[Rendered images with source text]
---
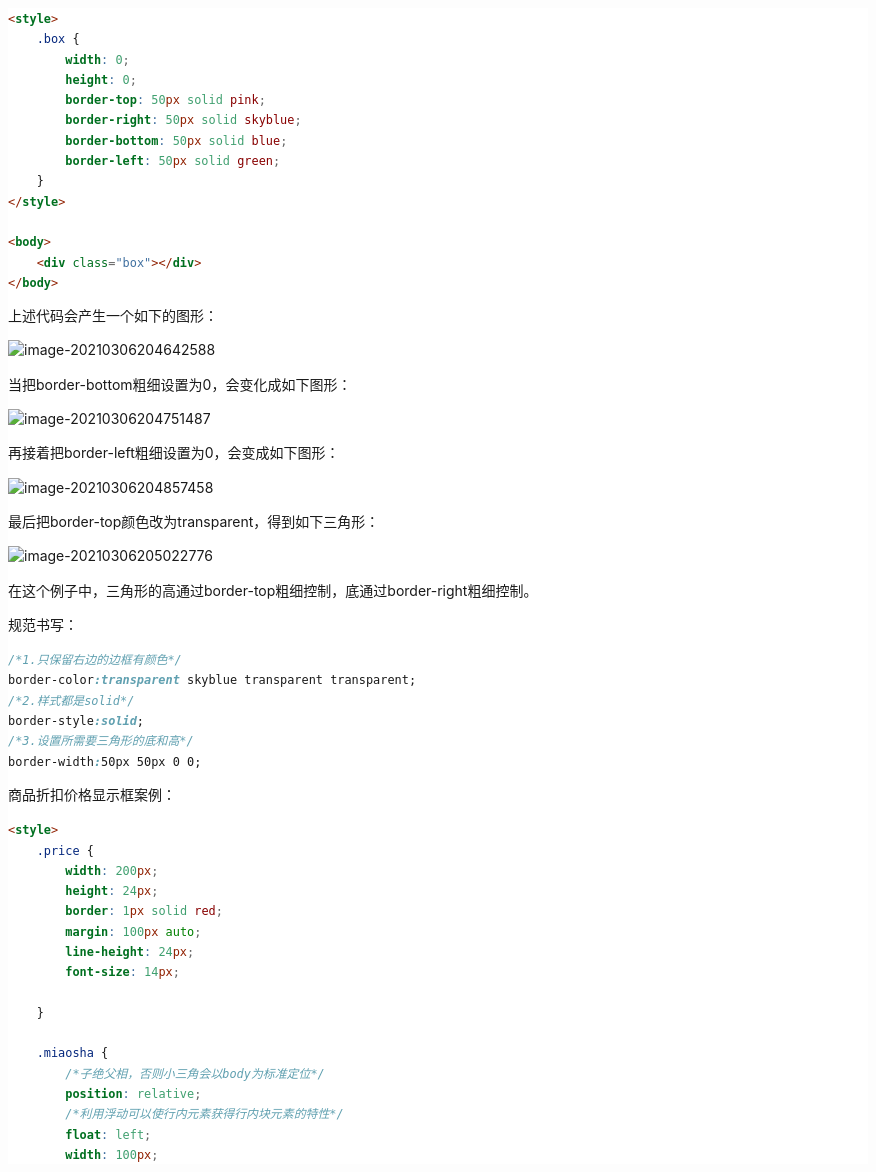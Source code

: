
 ```html
<style>
    .box {
        width: 0;
        height: 0;
        border-top: 50px solid pink;
        border-right: 50px solid skyblue;
        border-bottom: 50px solid blue;
        border-left: 50px solid green;
    }
</style>

<body>
    <div class="box"></div>
</body>
```

上述代码会产生一个如下的图形：

![image-20210306204642588](https://gitee.com/zhang-xiaoweik/images/raw/master/20210323170327.png)

当把border-bottom粗细设置为0，会变化成如下图形：

![image-20210306204751487](https://gitee.com/zhang-xiaoweik/images/raw/master/20210323170330.png)

再接着把border-left粗细设置为0，会变成如下图形：

![image-20210306204857458](https://gitee.com/zhang-xiaoweik/images/raw/master/20210323170333.png)

最后把border-top颜色改为transparent，得到如下三角形：

![image-20210306205022776](https://gitee.com/zhang-xiaoweik/images/raw/master/20210323170335.png)

在这个例子中，三角形的高通过border-top粗细控制，底通过border-right粗细控制。



规范书写：

```css
/*1.只保留右边的边框有颜色*/
border-color:transparent skyblue transparent transparent;
/*2.样式都是solid*/
border-style:solid;
/*3.设置所需要三角形的底和高*/
border-width:50px 50px 0 0;
```



商品折扣价格显示框案例：

```html
<style>
    .price {
        width: 200px;
        height: 24px;
        border: 1px solid red;
        margin: 100px auto;
        line-height: 24px;
        font-size: 14px;

    }

    .miaosha {
    	/*子绝父相，否则小三角会以body为标准定位*/
        position: relative;
        /*利用浮动可以使行内元素获得行内块元素的特性*/
        float: left;
        width: 100px;
```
---
In the records above, find each line that mentions the word "height", and copy it.

        height: 0;
        height: 24px;
        line-height: 24px;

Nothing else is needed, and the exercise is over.